Even National Football League Commissioner Roger Goodell jumped into the fray Saturday, criticizing Trump for "divisive comments" as some players responded on social media with much harsher language.
Basketball superstar LeBron James called Trump a "bum" and said that "going to the White House was a great honor until you showed up!"
The battle began Friday night, when Trump publicly criticized African American football players, following an example set last season by quarterback Colin Kaepernick, who have been kneeling during the national anthem to protest the nation's racial disparities.
Trump urged NFL owners to fire the players and encouraged fans to walk out of games in their own protest.
"That's a total disrespect of our heritage. That's a total disrespect of everything that we stand for," Trump told a rally Friday in Alabama, where he was campaigning for Republican Sen. Luther Strange.
"Wouldn't you love to see one of these NFL owners, when somebody disrespects our flag, you'd say, 'Get that son of a bitch off the field right now. Out! He's fired," Trump said to loud applause.
Trump followed that up Saturday morning by taking to Twitter to apparently withdraw his invitation to the National Basketball Assn. champion Golden State Warriors to visit the White House, singling out the team's star, Stephen Curry, for "hesitating" about accepting the offer.
Trump's move appeared preemptory, as the team was expected to vote to decline the traditional White House offer extended to sports champions after Curry said Friday he would oppose a visit. It was unclear Saturday whether Trump disinvited the whole team or just Curry.
The Golden State Warriors announced later Saturday that they decided to skip the traditional championship visit to the White House while acknowledging that Trump made it clear they were not invited.
"We believe there is nothing more American than our citizens having the right to express themselves freely on matters important to them," the team said in a statement.
The Warriors said they were "disappointed" they would not have the opportunity to "share our views" on "issues impacting our communities." Instead, the team plans to "celebrate equality, diversity and inclusion" when it visits Washington in February.
Curry, who has been critical of Trump, said that by snubbing the White House invitation he hoped to send a message "that we don't stand for basically what our president has — the things that he's said and the things that he hasn't said in the right times, that we won't stand for it."

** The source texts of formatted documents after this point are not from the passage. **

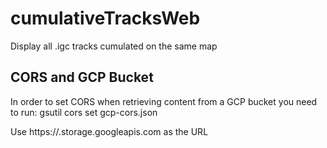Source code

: # cumulativeTracksWeb
Display all .igc tracks cumulated on the same map


## CORS and GCP Bucket
In order to set CORS when retrieving content from a GCP bucket you need to run:
gsutil cors set gcp-cors.json

Use https://<bucket name>.storage.googleapis.com as the URL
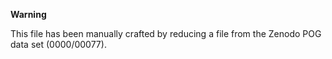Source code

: **Warning**

This file has been manually crafted by reducing a file from the Zenodo POG data set (0000/00077).

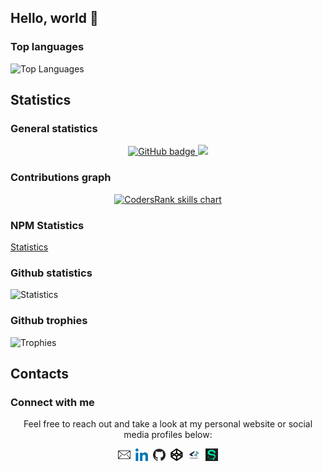 ## Hello, world 👋

### Top languages

![Top Languages](https://github-readme-stats.vercel.app/api/top-langs?username=alexrogalskiy&show_icons=true&locale=en&layout=compact)

<!--
**AlexRogalskiy/AlexRogalskiy** is a ✨ _special_ ✨ repository because its `README.md` (this file) appears on your GitHub profile.

Here are some ideas to get you started:

- 🔭 I’m currently working on ...
- 🌱 I’m currently learning ...
- 👯 I’m looking to collaborate on ...
- 🤔 I’m looking for help with ...
- 💬 Ask me about ...
- 📫 How to reach me: ...
- 😄 Pronouns: ...
- ⚡ Fun fact: ...
-->

## Statistics

### General statistics

<p align="center">
  <a href="https://github.com/alexrogalskiy?tab=followers">
    <img src="https://img.shields.io/github/followers/alexrogalskiy?label=Followers&logo=GitHub&style=for-the-badge" alt="GitHub badge" />
  </a>
  <a href="http://twitter.com/alexrogalskiy">
    <img src="https://img.shields.io/twitter/follow/f2aldi?label=Twitter&logo=twitter&style=for-the-badge" />
  </a>
</p>

### Contributions graph

<p align="center">
  <a href="https://profile.codersrank.io/user/alexrogalskiy" target="_blank">
    <img src="https://cr-skills-chart-widget.azurewebsites.net/api/api?username=alexrogalskiy&width=600" alt="CodersRank skills chart" />
  </a>
</p>

### NPM Statistics

[Statistics](http://npm-stats.com/AlexRogalskiy)

### Github statistics

![Statistics](https://github-readme-stats.vercel.app/api?username=AlexRogalskiy&show_icons=true&count_private=true)

### Github trophies

![Trophies](https://github-profile-trophy.vercel.app/?username=alexrogalskiy)

## Contacts

### Connect with me

<p align="center">Feel free to reach out and take a look at my personal website or social media profiles below:</p>
<div align="center">
    <a href="mailto:alexander.rogalsky@yandex.ru"><img src="https://raw.githubusercontent.com/AlexRogalskiy/AlexRogalskiy/main/images/mail.svg" width="20" height="20" alt=""></a>&nbsp;
    <a href="https://ru.linkedin.com/in/alexander-rogalskiy-985a4828"><img src="https://raw.githubusercontent.com/AlexRogalskiy/AlexRogalskiy/main/images/linkedin.svg" width="20" height="20" alt=""></a>&nbsp;
    <a href="https://github.com/alexrogalskiy"><img src="https://raw.githubusercontent.com/AlexRogalskiy/AlexRogalskiy/main/images/github.svg" width="20" height="20" alt=""></a>&nbsp;
    <a href="https://codepen.io/alexrogalskiy"><img src="https://raw.githubusercontent.com/AlexRogalskiy/AlexRogalskiy/main/images/codepen.svg" width="20" height="20" alt=""></a>&nbsp;
    <a href="https://profile.codersrank.io/user/alexrogalskiy"><img src="https://raw.githubusercontent.com/AlexRogalskiy/AlexRogalskiy/main/images/codersrank.svg" width="20" height="20" alt=""></a>&nbsp;
    <a href="https://sourcerer.io/alexrogalskiy" title="See my profile on Sourcerer"><img src="https://raw.githubusercontent.com/AlexRogalskiy/AlexRogalskiy/main/images/sourcerer.svg" width="20" height="20" alt=""></a>
</div>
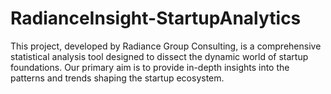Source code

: # RadianceInsight-StartupAnalytics
This project, developed by Radiance Group Consulting, is a comprehensive statistical analysis tool designed to dissect the dynamic world of startup foundations. Our primary aim is to provide in-depth insights into the patterns and trends shaping the startup ecosystem.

Trump's double-barreled criticism led to a swift backlash from superstars such as James who are as adept at Twitter as the president.

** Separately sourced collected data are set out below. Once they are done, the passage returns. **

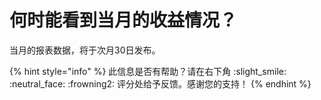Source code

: # 何时能看到当月的收益情况？

当月的报表数据，将于次月30日发布。



{% hint style="info" %}
此信息是否有帮助？请在右下角 :slight\_smile: :neutral\_face: :frowning2: 评分处给予反馈。感谢您的支持！
{% endhint %}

Former Clippers star Chris Paul, now with the Houston Rockets, also took to Twitter to wonder why Trump even cared about the issues, and then challenged the president's manhood.

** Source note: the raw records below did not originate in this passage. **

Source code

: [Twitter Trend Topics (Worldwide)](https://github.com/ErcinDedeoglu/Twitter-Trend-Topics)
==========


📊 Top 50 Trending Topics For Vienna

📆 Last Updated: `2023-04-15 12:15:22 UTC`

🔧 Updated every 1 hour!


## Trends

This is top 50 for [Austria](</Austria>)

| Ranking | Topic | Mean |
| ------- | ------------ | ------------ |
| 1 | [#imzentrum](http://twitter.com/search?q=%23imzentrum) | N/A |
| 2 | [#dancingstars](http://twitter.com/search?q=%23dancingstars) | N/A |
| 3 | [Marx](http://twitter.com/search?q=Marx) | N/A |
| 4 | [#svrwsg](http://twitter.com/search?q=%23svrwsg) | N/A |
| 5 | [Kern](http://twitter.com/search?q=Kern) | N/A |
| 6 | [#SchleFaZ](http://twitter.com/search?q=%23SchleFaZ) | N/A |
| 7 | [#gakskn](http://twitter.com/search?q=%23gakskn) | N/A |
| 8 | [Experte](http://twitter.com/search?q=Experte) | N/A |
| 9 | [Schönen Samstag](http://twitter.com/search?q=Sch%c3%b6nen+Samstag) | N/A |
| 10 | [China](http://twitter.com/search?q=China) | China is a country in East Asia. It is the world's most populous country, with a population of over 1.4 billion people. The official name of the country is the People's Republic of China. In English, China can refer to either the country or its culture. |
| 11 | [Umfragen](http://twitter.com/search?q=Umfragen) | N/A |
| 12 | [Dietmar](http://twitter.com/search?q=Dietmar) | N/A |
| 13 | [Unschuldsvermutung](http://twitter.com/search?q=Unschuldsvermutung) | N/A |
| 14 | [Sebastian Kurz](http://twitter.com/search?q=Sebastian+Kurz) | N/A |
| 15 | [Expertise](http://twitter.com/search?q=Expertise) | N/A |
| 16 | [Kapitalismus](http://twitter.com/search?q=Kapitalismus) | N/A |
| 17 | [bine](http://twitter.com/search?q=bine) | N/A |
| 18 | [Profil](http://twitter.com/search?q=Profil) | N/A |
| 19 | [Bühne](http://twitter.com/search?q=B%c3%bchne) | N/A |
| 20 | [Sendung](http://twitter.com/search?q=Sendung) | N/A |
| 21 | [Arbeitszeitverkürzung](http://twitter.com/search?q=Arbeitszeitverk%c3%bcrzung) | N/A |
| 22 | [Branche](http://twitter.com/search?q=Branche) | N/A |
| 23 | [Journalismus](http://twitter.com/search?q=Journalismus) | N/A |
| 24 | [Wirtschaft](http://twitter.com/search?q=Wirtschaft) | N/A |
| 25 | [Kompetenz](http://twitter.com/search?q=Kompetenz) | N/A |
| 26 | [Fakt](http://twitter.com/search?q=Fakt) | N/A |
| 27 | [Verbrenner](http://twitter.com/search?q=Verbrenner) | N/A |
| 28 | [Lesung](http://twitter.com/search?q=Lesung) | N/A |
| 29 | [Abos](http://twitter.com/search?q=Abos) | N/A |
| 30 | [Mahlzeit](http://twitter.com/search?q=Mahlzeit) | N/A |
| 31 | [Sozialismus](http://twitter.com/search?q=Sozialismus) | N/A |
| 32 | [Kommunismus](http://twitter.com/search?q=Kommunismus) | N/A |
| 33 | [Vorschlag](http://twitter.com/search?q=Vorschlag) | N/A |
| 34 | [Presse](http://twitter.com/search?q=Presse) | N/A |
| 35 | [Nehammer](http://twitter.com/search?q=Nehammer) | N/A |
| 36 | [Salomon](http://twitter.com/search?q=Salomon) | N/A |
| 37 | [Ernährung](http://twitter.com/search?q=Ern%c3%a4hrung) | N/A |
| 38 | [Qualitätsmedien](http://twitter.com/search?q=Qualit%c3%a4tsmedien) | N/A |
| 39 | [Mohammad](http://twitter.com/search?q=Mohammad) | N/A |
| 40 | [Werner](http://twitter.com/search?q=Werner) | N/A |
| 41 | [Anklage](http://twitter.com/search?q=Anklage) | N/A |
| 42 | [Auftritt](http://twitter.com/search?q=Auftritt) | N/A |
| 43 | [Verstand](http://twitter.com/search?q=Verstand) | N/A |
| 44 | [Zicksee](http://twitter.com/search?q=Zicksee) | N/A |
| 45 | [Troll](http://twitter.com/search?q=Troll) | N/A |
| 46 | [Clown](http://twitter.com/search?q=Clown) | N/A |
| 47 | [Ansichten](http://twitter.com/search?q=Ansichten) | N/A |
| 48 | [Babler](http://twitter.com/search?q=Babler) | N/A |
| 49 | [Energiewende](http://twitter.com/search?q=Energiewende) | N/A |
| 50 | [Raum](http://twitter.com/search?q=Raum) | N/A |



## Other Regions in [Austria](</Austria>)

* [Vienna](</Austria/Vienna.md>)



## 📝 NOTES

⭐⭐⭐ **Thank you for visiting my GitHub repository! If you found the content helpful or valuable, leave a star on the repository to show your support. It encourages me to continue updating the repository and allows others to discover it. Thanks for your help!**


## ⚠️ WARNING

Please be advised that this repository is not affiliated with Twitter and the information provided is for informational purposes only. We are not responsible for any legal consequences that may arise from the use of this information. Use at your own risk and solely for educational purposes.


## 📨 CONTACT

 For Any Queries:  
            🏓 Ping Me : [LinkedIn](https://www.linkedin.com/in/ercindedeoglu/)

Former Lakers superstar Kobe Bryant tweeted Saturday that a president "whose name alone creates division and anger" and "whose words inspire dissension and hatred can't possibly 'Make America Great Again.' "
Trump's comments about player protests of the national anthem drew the widest criticism.
Goodell didn't mention Trump by name, but clearly referenced the president in a written statement Saturday that emphasized the need for "a sense of unity in our country and our culture."
"Divisive comments like these demonstrate an unfortunate lack of respect for the NFL, our great game and all of our players, and a failure to understand the overwhelming force for good our clubs and players represent in our communities," Goodell said.
DeMaurice Smith, executive director of that NFL Players Assn. union, also publicly denounced Trump, saying in a written statement that "the line that marks the balance between the rights of every citizen in our great country gets crossed when someone is told to just 'shut up and play.' "
Trump, who once owned the New Jersey Generals of the now-defunct U.S. Football League, appeared unfazed by the criticism.
Later Saturday, he doubled down on his comments by tweeting, "If a player wants the privilege of making millions of dollars in the NFL, or other leagues, he or she should not be allowed to disrespect our Great American Flag (or Country) and should stand for the National Anthem. If not, YOU'RE FIRED. Find something else to do!"
Richard Sherman, the outspoken defensive back for the Seattle Seahawks, had tweeted Saturday that Trump's behavior was "unacceptable" and that remaining silent was the same as agreeing with it.
Max Garcia, an offensive lineman with the Denver Broncos, wondered on Twitter "where was this passion in response to Charlottesville." Trump was criticized for initially failing to call out white supremacists and other hate groups whose protests triggered violence in the Virginia college town over the summer.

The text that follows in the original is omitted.